Each entry below should appear again exactly as written, without pictures.

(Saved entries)

==============================

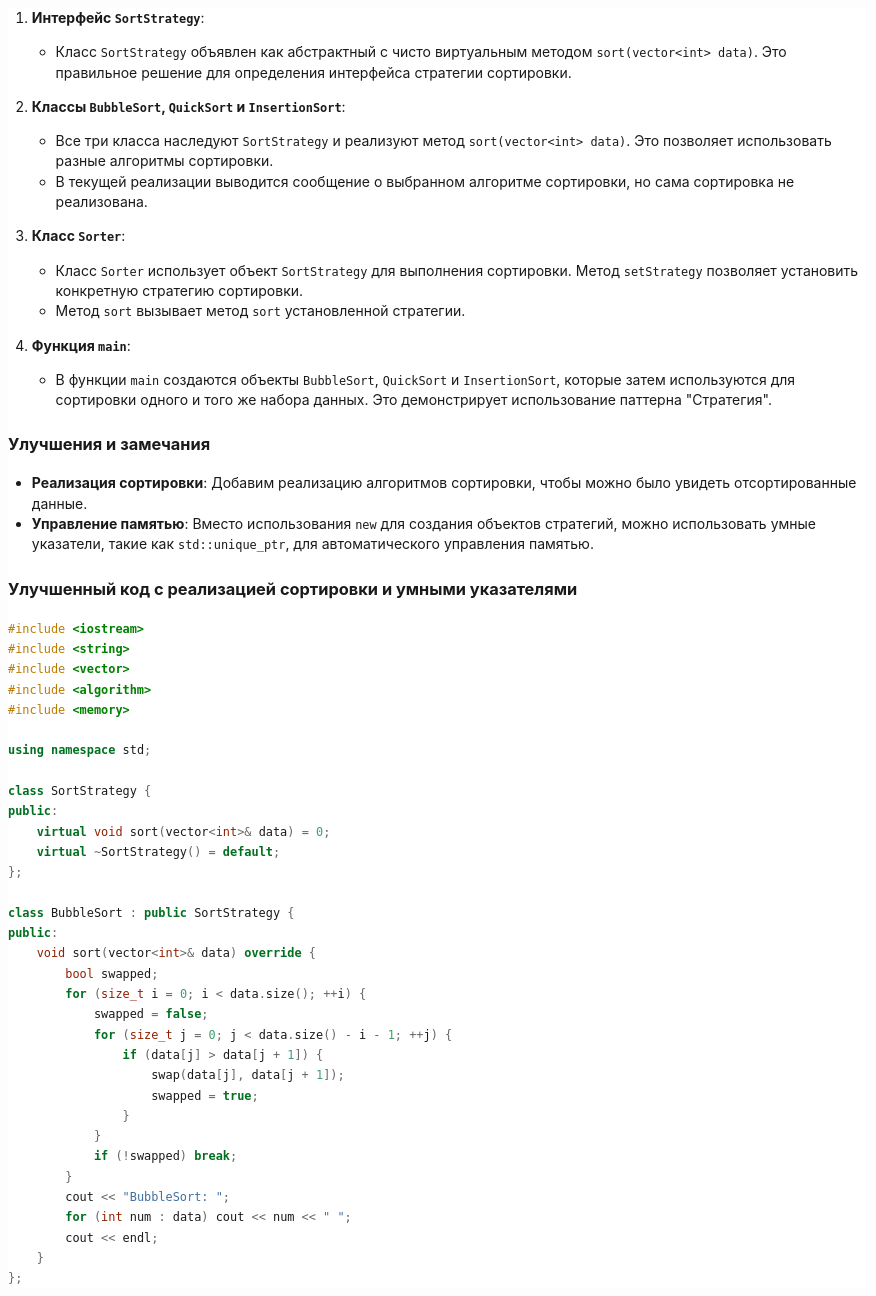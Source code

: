 1. **Интерфейс `SortStrategy`**:
   - Класс `SortStrategy` объявлен как абстрактный с чисто виртуальным методом `sort(vector<int> data)`. Это правильное решение для определения интерфейса стратегии сортировки.

2. **Классы `BubbleSort`, `QuickSort` и `InsertionSort`**:
   - Все три класса наследуют `SortStrategy` и реализуют метод `sort(vector<int> data)`. Это позволяет использовать разные алгоритмы сортировки.
   - В текущей реализации выводится сообщение о выбранном алгоритме сортировки, но сама сортировка не реализована.

3. **Класс `Sorter`**:
   - Класс `Sorter` использует объект `SortStrategy` для выполнения сортировки. Метод `setStrategy` позволяет установить конкретную стратегию сортировки.
   - Метод `sort` вызывает метод `sort` установленной стратегии.

4. **Функция `main`**:
   - В функции `main` создаются объекты `BubbleSort`, `QuickSort` и `InsertionSort`, которые затем используются для сортировки одного и того же набора данных. Это демонстрирует использование паттерна "Стратегия".

### Улучшения и замечания

- **Реализация сортировки**: Добавим реализацию алгоритмов сортировки, чтобы можно было увидеть отсортированные данные.
- **Управление памятью**: Вместо использования `new` для создания объектов стратегий, можно использовать умные указатели, такие как `std::unique_ptr`, для автоматического управления памятью.

### Улучшенный код с реализацией сортировки и умными указателями

```cpp
#include <iostream>
#include <string>
#include <vector>
#include <algorithm>
#include <memory>

using namespace std;

class SortStrategy {
public:
    virtual void sort(vector<int>& data) = 0;
    virtual ~SortStrategy() = default;
};

class BubbleSort : public SortStrategy {
public:
    void sort(vector<int>& data) override {
        bool swapped;
        for (size_t i = 0; i < data.size(); ++i) {
            swapped = false;
            for (size_t j = 0; j < data.size() - i - 1; ++j) {
                if (data[j] > data[j + 1]) {
                    swap(data[j], data[j + 1]);
                    swapped = true;
                }
            }
            if (!swapped) break;
        }
        cout << "BubbleSort: ";
        for (int num : data) cout << num << " ";
        cout << endl;
    }
};

```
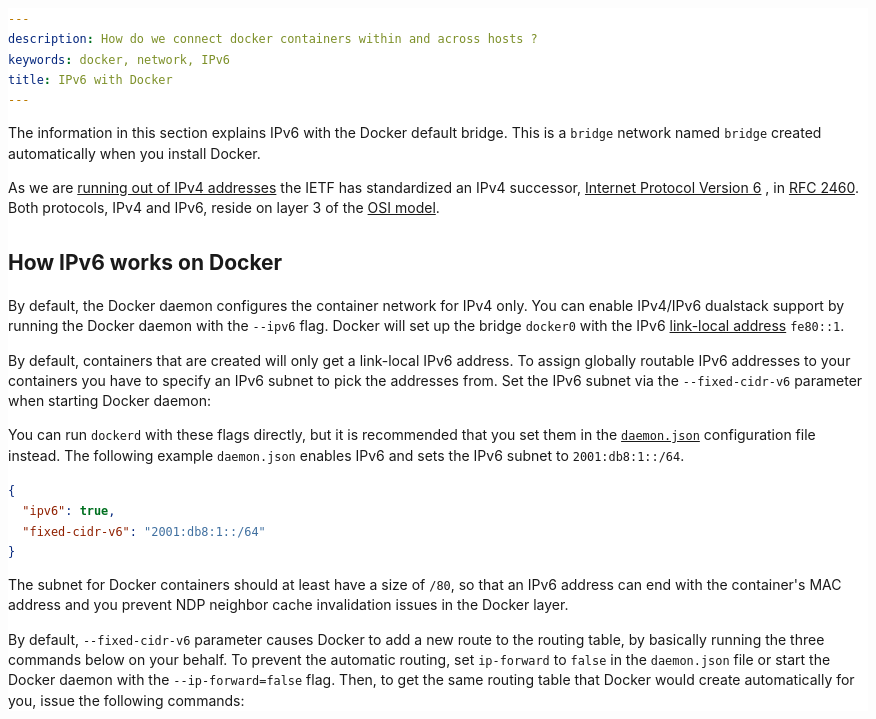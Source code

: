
 ```yaml
---
description: How do we connect docker containers within and across hosts ?
keywords: docker, network, IPv6
title: IPv6 with Docker
---
```


The information in this section explains IPv6 with the Docker default bridge.
This is a `bridge` network named `bridge` created automatically when you install
Docker.

As we are [running out of IPv4
addresses](http://en.wikipedia.org/wiki/IPv4_address_exhaustion) the IETF has
standardized an IPv4 successor, [Internet Protocol Version
6](http://en.wikipedia.org/wiki/IPv6) , in [RFC
2460](https://www.ietf.org/rfc/rfc2460.txt). Both protocols, IPv4 and IPv6,
reside on layer 3 of the [OSI model](http://en.wikipedia.org/wiki/OSI_model).

## How IPv6 works on Docker

By default, the Docker daemon configures the container network for IPv4 only.
You can enable IPv4/IPv6 dualstack support by running the Docker daemon with the
`--ipv6` flag. Docker will set up the bridge `docker0` with the IPv6 [link-local
address](http://en.wikipedia.org/wiki/Link-local_address) `fe80::1`.

By default, containers that are created will only get a link-local IPv6 address.
To assign globally routable IPv6 addresses to your containers you have to
specify an IPv6 subnet to pick the addresses from. Set the IPv6 subnet via the
`--fixed-cidr-v6` parameter when starting Docker daemon:

You can run `dockerd` with these flags directly, but it is recommended that you
set them in the
[`daemon.json`](/engine/reference/commandline/dockerd.md#daemon-configuration-file)
configuration file instead. The following example `daemon.json` enables IPv6 and
sets the IPv6 subnet to `2001:db8:1::/64`.

```json
{
  "ipv6": true,
  "fixed-cidr-v6": "2001:db8:1::/64"
}
```

The subnet for Docker containers should at least have a size of `/80`, so that
an IPv6 address can end with the container's MAC address and you prevent NDP
neighbor cache invalidation issues in the Docker layer.

By default, `--fixed-cidr-v6` parameter causes Docker to add a new route to the
routing table, by basically running the three commands below on your behalf. To
prevent the automatic routing, set `ip-forward` to `false` in the `daemon.json`
file or start the Docker daemon with the `--ip-forward=false` flag. Then, to get
the same routing table that Docker would create automatically for you, issue the
following commands:
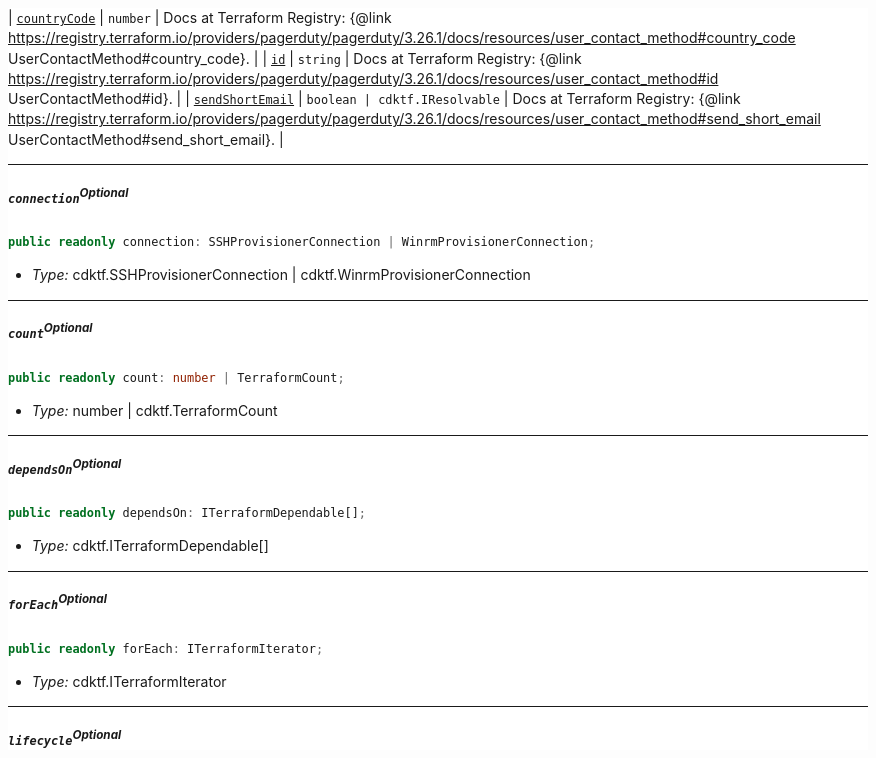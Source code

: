 | <code><a href="#@cdktf/provider-pagerduty.userContactMethod.UserContactMethodConfig.property.countryCode">countryCode</a></code> | <code>number</code> | Docs at Terraform Registry: {@link https://registry.terraform.io/providers/pagerduty/pagerduty/3.26.1/docs/resources/user_contact_method#country_code UserContactMethod#country_code}. |
| <code><a href="#@cdktf/provider-pagerduty.userContactMethod.UserContactMethodConfig.property.id">id</a></code> | <code>string</code> | Docs at Terraform Registry: {@link https://registry.terraform.io/providers/pagerduty/pagerduty/3.26.1/docs/resources/user_contact_method#id UserContactMethod#id}. |
| <code><a href="#@cdktf/provider-pagerduty.userContactMethod.UserContactMethodConfig.property.sendShortEmail">sendShortEmail</a></code> | <code>boolean \| cdktf.IResolvable</code> | Docs at Terraform Registry: {@link https://registry.terraform.io/providers/pagerduty/pagerduty/3.26.1/docs/resources/user_contact_method#send_short_email UserContactMethod#send_short_email}. |

---

##### `connection`<sup>Optional</sup> <a name="connection" id="@cdktf/provider-pagerduty.userContactMethod.UserContactMethodConfig.property.connection"></a>

```typescript
public readonly connection: SSHProvisionerConnection | WinrmProvisionerConnection;
```

- *Type:* cdktf.SSHProvisionerConnection | cdktf.WinrmProvisionerConnection

---

##### `count`<sup>Optional</sup> <a name="count" id="@cdktf/provider-pagerduty.userContactMethod.UserContactMethodConfig.property.count"></a>

```typescript
public readonly count: number | TerraformCount;
```

- *Type:* number | cdktf.TerraformCount

---

##### `dependsOn`<sup>Optional</sup> <a name="dependsOn" id="@cdktf/provider-pagerduty.userContactMethod.UserContactMethodConfig.property.dependsOn"></a>

```typescript
public readonly dependsOn: ITerraformDependable[];
```

- *Type:* cdktf.ITerraformDependable[]

---

##### `forEach`<sup>Optional</sup> <a name="forEach" id="@cdktf/provider-pagerduty.userContactMethod.UserContactMethodConfig.property.forEach"></a>

```typescript
public readonly forEach: ITerraformIterator;
```

- *Type:* cdktf.ITerraformIterator

---

##### `lifecycle`<sup>Optional</sup> <a name="lifecycle" id="@cdktf/provider-pagerduty.userContactMethod.UserContactMethodConfig.property.lifecycle"></a>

==============================

### EXERCISE ANSWER:
Source code

: 1. **Интерфейс `SortStrategy`**:
   - Класс `SortStrategy` объявлен как абстрактный с чисто виртуальным методом `sort(vector<int> data)`. Это правильное решение для определения интерфейса стратегии сортировки.

2. **Классы `BubbleSort`, `QuickSort` и `InsertionSort`**:
   - Все три класса наследуют `SortStrategy` и реализуют метод `sort(vector<int> data)`. Это позволяет использовать разные алгоритмы сортировки.
   - В текущей реализации выводится сообщение о выбранном алгоритме сортировки, но сама сортировка не реализована.

3. **Класс `Sorter`**:
   - Класс `Sorter` использует объект `SortStrategy` для выполнения сортировки. Метод `setStrategy` позволяет установить конкретную стратегию сортировки.
   - Метод `sort` вызывает метод `sort` установленной стратегии.

4. **Функция `main`**:
   - В функции `main` создаются объекты `BubbleSort`, `QuickSort` и `InsertionSort`, которые затем используются для сортировки одного и того же набора данных. Это демонстрирует использование паттерна "Стратегия".

### Улучшения и замечания

- **Реализация сортировки**: Добавим реализацию алгоритмов сортировки, чтобы можно было увидеть отсортированные данные.
- **Управление памятью**: Вместо использования `new` для создания объектов стратегий, можно использовать умные указатели, такие как `std::unique_ptr`, для автоматического управления памятью.

### Улучшенный код с реализацией сортировки и умными указателями

```cpp
#include <iostream>
#include <string>
#include <vector>
#include <algorithm>
#include <memory>

using namespace std;

class SortStrategy {
public:
    virtual void sort(vector<int>& data) = 0;
    virtual ~SortStrategy() = default;
};

class BubbleSort : public SortStrategy {
public:
    void sort(vector<int>& data) override {
        bool swapped;
        for (size_t i = 0; i < data.size(); ++i) {
            swapped = false;
            for (size_t j = 0; j < data.size() - i - 1; ++j) {
                if (data[j] > data[j + 1]) {
                    swap(data[j], data[j + 1]);
                    swapped = true;
                }
            }
            if (!swapped) break;
        }
        cout << "BubbleSort: ";
        for (int num : data) cout << num << " ";
        cout << endl;
    }
};

```
Source code

:
 ```yaml
---
description: How do we connect docker containers within and across hosts ?
keywords: docker, network, IPv6
title: IPv6 with Docker
---
```


The information in this section explains IPv6 with the Docker default bridge.
This is a `bridge` network named `bridge` created automatically when you install
Docker.

As we are [running out of IPv4
addresses](http://en.wikipedia.org/wiki/IPv4_address_exhaustion) the IETF has
standardized an IPv4 successor, [Internet Protocol Version
6](http://en.wikipedia.org/wiki/IPv6) , in [RFC
2460](https://www.ietf.org/rfc/rfc2460.txt). Both protocols, IPv4 and IPv6,
reside on layer 3 of the [OSI model](http://en.wikipedia.org/wiki/OSI_model).

## How IPv6 works on Docker

By default, the Docker daemon configures the container network for IPv4 only.
You can enable IPv4/IPv6 dualstack support by running the Docker daemon with the
`--ipv6` flag. Docker will set up the bridge `docker0` with the IPv6 [link-local
address](http://en.wikipedia.org/wiki/Link-local_address) `fe80::1`.

By default, containers that are created will only get a link-local IPv6 address.
To assign globally routable IPv6 addresses to your containers you have to
specify an IPv6 subnet to pick the addresses from. Set the IPv6 subnet via the
`--fixed-cidr-v6` parameter when starting Docker daemon:

You can run `dockerd` with these flags directly, but it is recommended that you
set them in the
[`daemon.json`](/engine/reference/commandline/dockerd.md#daemon-configuration-file)
configuration file instead. The following example `daemon.json` enables IPv6 and
sets the IPv6 subnet to `2001:db8:1::/64`.

```json
{
  "ipv6": true,
  "fixed-cidr-v6": "2001:db8:1::/64"
}
```

The subnet for Docker containers should at least have a size of `/80`, so that
an IPv6 address can end with the container's MAC address and you prevent NDP
neighbor cache invalidation issues in the Docker layer.

By default, `--fixed-cidr-v6` parameter causes Docker to add a new route to the
routing table, by basically running the three commands below on your behalf. To
prevent the automatic routing, set `ip-forward` to `false` in the `daemon.json`
file or start the Docker daemon with the `--ip-forward=false` flag. Then, to get
the same routing table that Docker would create automatically for you, issue the
following commands:
Source code

: | <code><a href="#@cdktf/provider-pagerduty.userContactMethod.UserContactMethodConfig.property.countryCode">countryCode</a></code> | <code>number</code> | Docs at Terraform Registry: {@link https://registry.terraform.io/providers/pagerduty/pagerduty/3.26.1/docs/resources/user_contact_method#country_code UserContactMethod#country_code}. |
| <code><a href="#@cdktf/provider-pagerduty.userContactMethod.UserContactMethodConfig.property.id">id</a></code> | <code>string</code> | Docs at Terraform Registry: {@link https://registry.terraform.io/providers/pagerduty/pagerduty/3.26.1/docs/resources/user_contact_method#id UserContactMethod#id}. |
| <code><a href="#@cdktf/provider-pagerduty.userContactMethod.UserContactMethodConfig.property.sendShortEmail">sendShortEmail</a></code> | <code>boolean \| cdktf.IResolvable</code> | Docs at Terraform Registry: {@link https://registry.terraform.io/providers/pagerduty/pagerduty/3.26.1/docs/resources/user_contact_method#send_short_email UserContactMethod#send_short_email}. |

---

##### `connection`<sup>Optional</sup> <a name="connection" id="@cdktf/provider-pagerduty.userContactMethod.UserContactMethodConfig.property.connection"></a>

```typescript
public readonly connection: SSHProvisionerConnection | WinrmProvisionerConnection;
```

- *Type:* cdktf.SSHProvisionerConnection | cdktf.WinrmProvisionerConnection

---

##### `count`<sup>Optional</sup> <a name="count" id="@cdktf/provider-pagerduty.userContactMethod.UserContactMethodConfig.property.count"></a>

```typescript
public readonly count: number | TerraformCount;
```

- *Type:* number | cdktf.TerraformCount

---

##### `dependsOn`<sup>Optional</sup> <a name="dependsOn" id="@cdktf/provider-pagerduty.userContactMethod.UserContactMethodConfig.property.dependsOn"></a>

```typescript
public readonly dependsOn: ITerraformDependable[];
```

- *Type:* cdktf.ITerraformDependable[]

---

##### `forEach`<sup>Optional</sup> <a name="forEach" id="@cdktf/provider-pagerduty.userContactMethod.UserContactMethodConfig.property.forEach"></a>

```typescript
public readonly forEach: ITerraformIterator;
```

- *Type:* cdktf.ITerraformIterator

---

##### `lifecycle`<sup>Optional</sup> <a name="lifecycle" id="@cdktf/provider-pagerduty.userContactMethod.UserContactMethodConfig.property.lifecycle"></a>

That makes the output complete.